_What is needed_
Your answer should be every line below that includes the word "icons".

_The data_
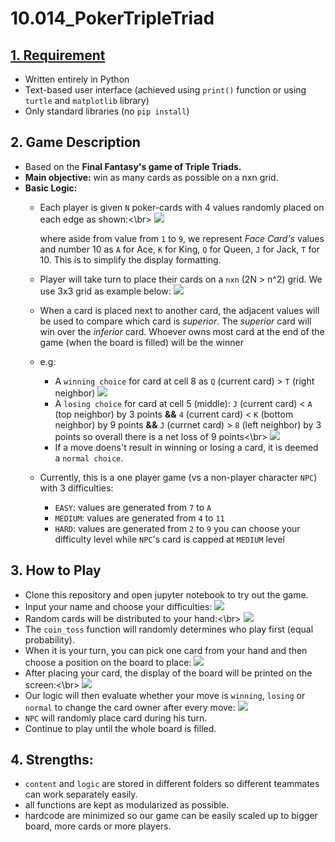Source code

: # 10.014_PokerTripleTriad

## [1. Requirement](https://docs.google.com/document/d/14Yq8YuP0RxB080rZlBmDTTOS-8_ds3UmV0gc3L_Sv4s/edit)
- Written entirely in Python
- Text-based user interface (achieved using `print()` function or using `turtle` and `matplotlib` library)
- Only standard libraries (no `pip install`)

## 2. Game Description
- Based on the **Final Fantasy's game of Triple Triads.**
- **Main objective:** win as many cards as possible on a nxn grid.
- **Basic Logic:** 
    - Each player is given `N` poker-cards with 4 values randomly placed on each edge as shown:<\br>
    ![](https://i.imgur.com/UDhXXCx.png)

        where aside from value from `1` to `9`, we represent *Face Card's* values and number 10 as `A` for Ace, `K` for King, `Q` for Queen, `J` for Jack, `T` for 10. This is to simplify the display formatting.
    - Player will take turn to place their cards on a `nxn` (2N > n^2) grid. We use 3x3 grid as example below: 
    ![](https://i.imgur.com/AGvWhgE.png)
    - When a card is placed next to another card, the adjacent values will be used to compare which card is *superior*. The *superior* card will win over the *inferior* card. Whoever owns most card at the end of the game (when the board is filled) will be the winner
    - e.g:
        - A `winning choice` for card at cell 8 as `Q` (current card) > `T` (right neighbor)
        ![](https://i.imgur.com/MVRsG82.png)
        - A `losing choice` for card at cell 5 (middle):
        `J` (current card) < `A` (top neighbor) by 3 points **&&** 
        `4` (current card) < `K` (bottom neighbor) by 9 points **&&**
        `J` (currnet card) > `8` (left neighbor) by 3 points
        so overall there is a net loss of 9 points<\br>
        ![](https://i.imgur.com/XwaAhdA.png)
        - If a move doens't result in winning or losing a card, it is deemed a `normal choice`.
    - Currently, this is a one player game (vs a non-player character `NPC`) with 3 difficulties:
        - `EASY`: values are generated from `7` to `A`
        - `MEDIUM`: values are generated from `4` to `11`
        - `HARD`: values are generated from `2` to `9`
        you can choose your difficulty level while `NPC`'s card is capped at `MEDIUM` level
        
## 3. How to Play
- Clone this repository and open jupyter notebook to try out the game.
- Input your name and choose your difficulties:
![](https://i.imgur.com/NTXQl9s.png)
- Random cards will be distributed to your hand:<\br>
![](https://i.imgur.com/RY5uJY3.png)
- The `coin_toss` function will randomly determines who play first (equal probability).
- When it is your turn, you can pick one card from your hand and then choose a position on the board to place:
![](https://i.imgur.com/KMFdYbM.png)
- After placing your card, the display of the board will be printed on the screen:<\br>
![](https://i.imgur.com/ybMQYzc.png)
- Our logic will then evaluate whether your move is `winning`, `losing` or `normal` to change the card owner after every move:
![](https://i.imgur.com/MsPfSgN.png)
- `NPC` will randomly place card during his turn.
- Continue to play until the whole board is filled. 

## 4. Strengths:
- `content` and `logic` are stored in different folders so different teammates can work separately easily.
- all functions are kept as modularized as possible.
- hardcode are minimized so our game can be easily scaled up to bigger board, more cards or more players.


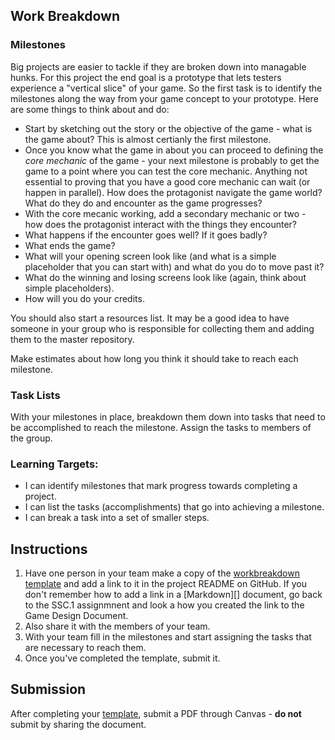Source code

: ---
---

[//]: # ( <p><iframe src="https://douglasurner.github.io/GDP1/units/0/assignments/U0.2-first-submission/" width="100%" height="666px"></iframe></p> )

## Work Breakdown

### Milestones

Big projects are easier to tackle if they are broken down into managable hunks. For this project the end goal is a prototype that lets testers experience a "vertical slice" of your game. So the first task is to identify the milestones along the way from your game concept to your prototype. Here are some things to think about and do:

* Start by sketching out the story or the objective of the game - what is the game about? This is almost certianly the first milestone.
* Once you know what the game in about you can proceed to defining the *core mechanic* of the game - your next milestone is probably to get the game to a point where you can test the core mechanic. Anything not essential to proving that you have a good core mechanic can wait (or happen in parallel). How does the protagonist navigate the game world? What do they do and encounter as the game progresses?
* With the core mecanic working, add a secondary mechanic or two - how does the protagonist interact with the things they encounter?
* What happens if the encounter goes well? If it goes badly?
* What ends the game?
* What will your opening screen look like (and what is a simple placeholder that you can start with) and what do you do to move past it?
* What do the winning and losing screens look like (again, think about simple placeholders).
* How will you do your credits.

You should also start a resources list. It may be a good idea to have someone in your group who is responsible for collecting them and adding them to the master repository.

Make estimates about how long you think it should take to reach each milestone.

### Task Lists

With your milestones in place, breakdown them down into tasks that need to be accomplished to reach the milestone. Assign the tasks to members of the group.

[slides]: #
[template]: https://docs.google.com/document/d/1NFu6Udrjj6GC43VJwiztIZ61KRePtDsB6ngAcMiv35g/edit?usp=sharing


### Learning Targets:

* I can identify milestones that mark progress towards completing a project.
* I can list the tasks (accomplishments) that go into achieving a milestone.
* I can break a task into a set of smaller steps.

## Instructions

1. Have one person in your team make a copy of the [workbreakdown template][template] and add a link to it in the project README on GitHub. If you don't remember how to add a link in a [Markdown][] document, go back to the SSC.1 assignmnent and look a how you created the link to the Game Design Document.
1. Also share it with the members of your team.
1. With your team fill in the milestones and start assigning the tasks that are necessary to reach them.
1. Once you've completed the template, submit it.

## Submission

After completing your [template][], submit a PDF through Canvas - **do not** submit by sharing the document.
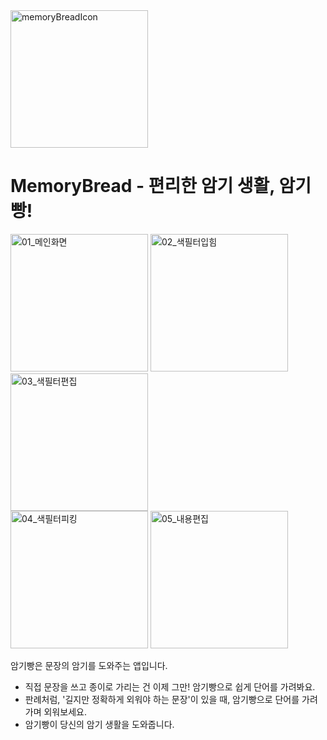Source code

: <img width="220" alt="memoryBreadIcon" src="https://user-images.githubusercontent.com/25628769/144060047-b6d2cd34-5507-4e4f-b3fc-64213150e20e.jpeg">    

# MemoryBread - 편리한 암기 생활, 암기빵!   

<img width="220" alt="01_메인화면" src="https://user-images.githubusercontent.com/25628769/144060831-94d6a734-a50d-4d19-b25a-6904db9eba24.png"> <img width="220" alt="02_색필터입힘" src="https://user-images.githubusercontent.com/25628769/144060853-3f6683b5-9166-456c-a5c8-1c6ba82b5653.png"> <img width="220" alt="03_색필터편집" src="https://user-images.githubusercontent.com/25628769/144060859-2b4e6ff8-7a88-4caf-8856-5edf8ab3e8c8.png">  
<img width="220" alt="04_색필터피킹" src="https://user-images.githubusercontent.com/25628769/144060865-08fc7f7f-830b-4a03-b38e-f4df22867512.png"> <img width="220" alt="05_내용편집" src="https://user-images.githubusercontent.com/25628769/144060869-27aad654-7da3-45a6-9450-00880a07df2d.png">


암기빵은 문장의 암기를 도와주는 앱입니다.  
* 직접 문장을 쓰고 종이로 가리는 건 이제 그만! 암기빵으로 쉽게 단어를 가려봐요.
* 판례처럼, '길지만 정확하게 외워야 하는 문장'이 있을 때, 암기빵으로 단어를 가려가며 외워보세요.  
* 암기빵이 당신의 암기 생활을 도와줍니다.  



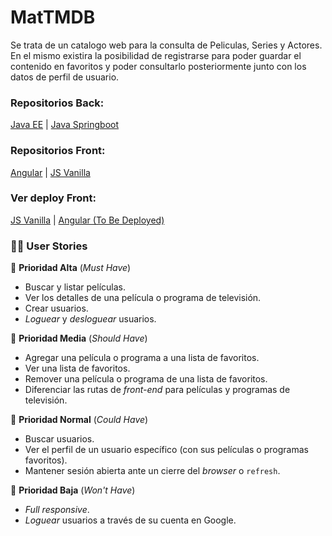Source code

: # MatTMDB

Se trata de un catalogo web para la consulta de Peliculas, Series y Actores. En el mismo existira la posibilidad de registrarse para poder guardar el contenido en favoritos y poder consultarlo posteriormente junto con los datos de perfil de usuario.

### Repositorios Back:
[Java EE](https://github.com/Agrossio/mattmdb_back)
| [Java Springboot](https://github.com/Agrossio/mattmdb_springboot_back)

### Repositorios Front:
[Angular](https://github.com/Agrossio/angular_mattmdb)
| [JS Vanilla](https://github.com/Agrossio/MatTMDB)

### Ver deploy Front:
[JS Vanilla](https://mattmdb.matiabossio.com.ar/)
| [Angular (To Be Deployed)]()


### 👨‍🏫 User Stories

📕 **Prioridad Alta** (_Must Have_)

- Buscar y listar películas.
- Ver los detalles de una película o programa de televisión.
- Crear usuarios.
- _Loguear_ y _desloguear_ usuarios.

📘 **Prioridad Media** (_Should Have_)

- Agregar una película o programa a una lista de favoritos.
- Ver una lista de favoritos.
- Remover una película o programa de una lista de favoritos.
- Diferenciar las rutas de _front-end_ para películas y programas de televisión.

📗 **Prioridad Normal** (_Could Have_)

- Buscar usuarios.
- Ver el perfil de un usuario específico (con sus películas o programas favoritos).
- Mantener sesión abierta ante un cierre del _browser_ o `refresh`.

📓 **Prioridad Baja** (_Won't Have_)

- _Full responsive_.
- _Loguear_ usuarios a través de su cuenta en Google.
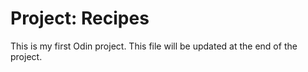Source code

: # Project: Recipes

This is my first Odin project.
This file will be updated at the end of the project.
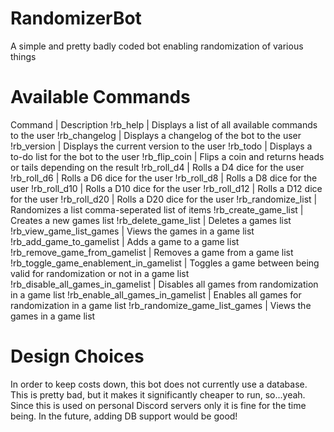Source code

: # RandomizerBot
A simple and pretty badly coded bot enabling randomization of various things

# Available Commands
Command | Description
!rb_help                               | Displays a list of all available commands to the user
!rb_changelog                          | Displays a changelog of the bot to the user
!rb_version                            | Displays the current version to the user
!rb_todo                               | Displays a to-do list for the bot to the user
!rb_flip_coin                          | Flips a coin and returns heads or tails depending on the result
!rb_roll_d4                            | Rolls a D4 dice for the user
!rb_roll_d6                            | Rolls a D6 dice for the user
!rb_roll_d8                            | Rolls a D8 dice for the user
!rb_roll_d10                           | Rolls a D10 dice for the user
!rb_roll_d12                           | Rolls a D12 dice for the user
!rb_roll_d20                           | Rolls a D20 dice for the user
!rb_randomize_list                     | Randomizes a list comma-seperated list of items
!rb_create_game_list                   | Creates a new games list
!rb_delete_game_list                   | Deletes a games list
!rb_view_game_list_games               | Views the games in a game list
!rb_add_game_to_gamelist               | Adds a game to a game list
!rb_remove_game_from_gamelist          | Removes a game from a game list
!rb_toggle_game_enablement_in_gamelist | Toggles a game between being valid for randomization or not in a game list
!rb_disable_all_games_in_gamelist      | Disables all games from randomization in a game list
!rb_enable_all_games_in_gamelist       | Enables all games for randomization in a game list
!rb_randomize_game_list_games          | Views the games in a game list

# Design Choices
In order to keep costs down, this bot does not currently use a database. This is pretty bad, but it makes it significantly cheaper to run, so...yeah. Since this is used on personal Discord servers only it is fine for the time being. In the future, adding DB support would be good!
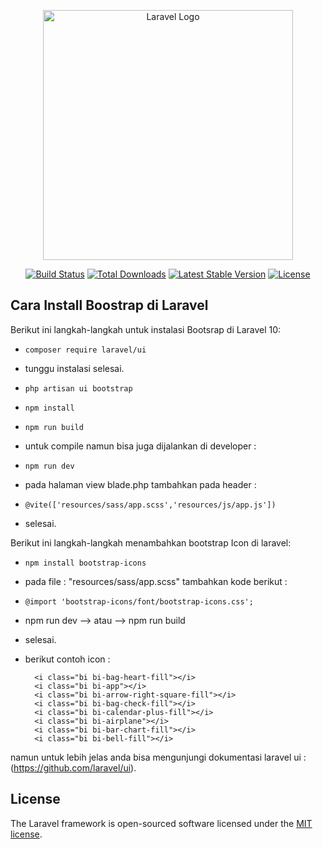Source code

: <p align="center"><a href="https://laravel.com" target="_blank"><img src="https://raw.githubusercontent.com/laravel/art/master/logo-lockup/5%20SVG/2%20CMYK/1%20Full%20Color/laravel-logolockup-cmyk-red.svg" width="400" alt="Laravel Logo"></a></p>

<p align="center">
<a href="https://github.com/laravel/framework/actions"><img src="https://github.com/laravel/framework/workflows/tests/badge.svg" alt="Build Status"></a>
<a href="https://packagist.org/packages/laravel/framework"><img src="https://img.shields.io/packagist/dt/laravel/framework" alt="Total Downloads"></a>
<a href="https://packagist.org/packages/laravel/framework"><img src="https://img.shields.io/packagist/v/laravel/framework" alt="Latest Stable Version"></a>
<a href="https://packagist.org/packages/laravel/framework"><img src="https://img.shields.io/packagist/l/laravel/framework" alt="License"></a>
</p>

## Cara Install Boostrap di Laravel

Berikut ini langkah-langkah untuk instalasi Bootsrap di Laravel 10:

-     composer require laravel/ui
- tunggu instalasi selesai.
-     php artisan ui bootstrap
-     npm install
-     npm run build
- untuk compile namun bisa juga dijalankan di developer :
-     npm run dev
- pada halaman view blade.php tambahkan pada header :
-     @vite(['resources/sass/app.scss','resources/js/app.js']) 
- selesai.

Berikut ini langkah-langkah menambahkan bootstrap Icon di laravel:

-     npm install bootstrap-icons
- pada file : "resources/sass/app.scss" tambahkan kode berikut :
-     @import 'bootstrap-icons/font/bootstrap-icons.css';
- npm run dev --> atau --> npm run build
- selesai.
- berikut contoh icon :
  
        <i class="bi bi-bag-heart-fill"></i>
        <i class="bi bi-app"></i>
        <i class="bi bi-arrow-right-square-fill"></i>
        <i class="bi bi-bag-check-fill"></i>
        <i class="bi bi-calendar-plus-fill"></i>
        <i class="bi bi-airplane"></i>
        <i class="bi bi-bar-chart-fill"></i>
        <i class="bi bi-bell-fill"></i> 



namun untuk lebih jelas anda bisa mengunjungi dokumentasi laravel ui : (https://github.com/laravel/ui).

## License

The Laravel framework is open-sourced software licensed under the [MIT license](https://opensource.org/licenses/MIT).
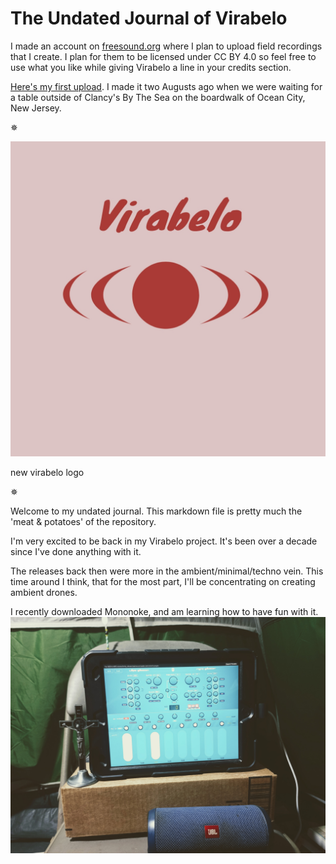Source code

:# The Undated Journal of Virabelo 

I made an account on [freesound.org](https://freesound.org) where I plan to upload field recordings that I create. I plan for them to be licensed under CC BY 4.0 so feel free to use what you like while giving Virabelo a line in your credits section. 

[Here's my first upload](https://freesound.org/people/virabelo/sounds/804964/). I made it two Augusts ago when we were waiting for a table outside of Clancy's By The Sea on the boardwalk of Ocean City, New Jersey.

✵

![virabelo logo](https://github.com/theambientdronesofvirabelo/Virabelo/blob/main/media/virabelo%20logo.jpg) 

new virabelo logo

✵

Welcome to my undated journal. This markdown file is pretty much the 'meat & potatoes' of the repository.

I'm very excited to be back in my Virabelo project. It's been over a decade since I've done anything with it. 

The releases back then were more in the ambient/minimal/techno vein. This time around I think, that for the most part, I'll be concentrating on creating ambient drones. 

I recently downloaded Mononoke, and am learning how to have fun with it.
![mononoke app](https://github.com/theambientdronesofvirabelo/Virabelo/blob/main/media/20250508_130349~2.jpg) 

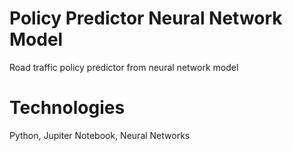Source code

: # Policy Predictor Neural Network Model
Road traffic policy predictor from neural network model

# Technologies
Python, Jupiter Notebook, Neural Networks
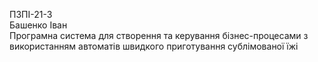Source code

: ПЗПІ-21-3 <br> Башенко Іван <br> Програмна система для створення та керування бізнес-процесами з використанням автоматів швидкого приготування сублімованої їжі
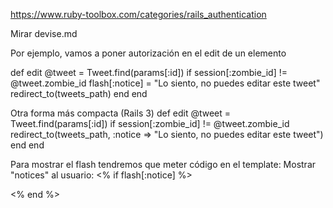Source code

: https://www.ruby-toolbox.com/categories/rails_authentication

Mirar devise.md


Por ejemplo, vamos a poner autorización en el edit de un elemento

def edit
  @tweet = Tweet.find(params[:id])
  if session[:zombie_id] != @tweet.zombie_id
    flash[:notice] = "Lo siento, no puedes editar este tweet"
    redirect_to(tweets_path)
  end
end

Otra forma más compacta (Rails 3)
def edit
  @tweet = Tweet.find(params[:id])
  if session[:zombie_id] != @tweet.zombie_id
    redirect_to(tweets_path, :notice => "Lo siento, no puedes editar este tweet")
  end
end


Para mostrar el flash tendremos que meter código en el template:
Mostrar "notices" al usuario:
<% if flash[:notice] %>
  <div id="notice"<%= flash[:notice] %></div>
<% end %>

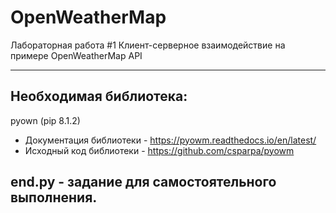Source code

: # OpenWeatherMap
Лабораторная работа #1 Клиент-серверное взаимодействие на примере OpenWeatherMap API
***
## Необходимая библиотека:
pyown (pip 8.1.2)
* Документация библиотеки - https://pyowm.readthedocs.io/en/latest/
* Исходный код библиотеки - https://github.com/csparpa/pyowm

## end.py - задание для самостоятельного выполнения.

_Reply to the exercise_
-     npm install bootstrap-icons
-     @import 'bootstrap-icons/font/bootstrap-icons.css';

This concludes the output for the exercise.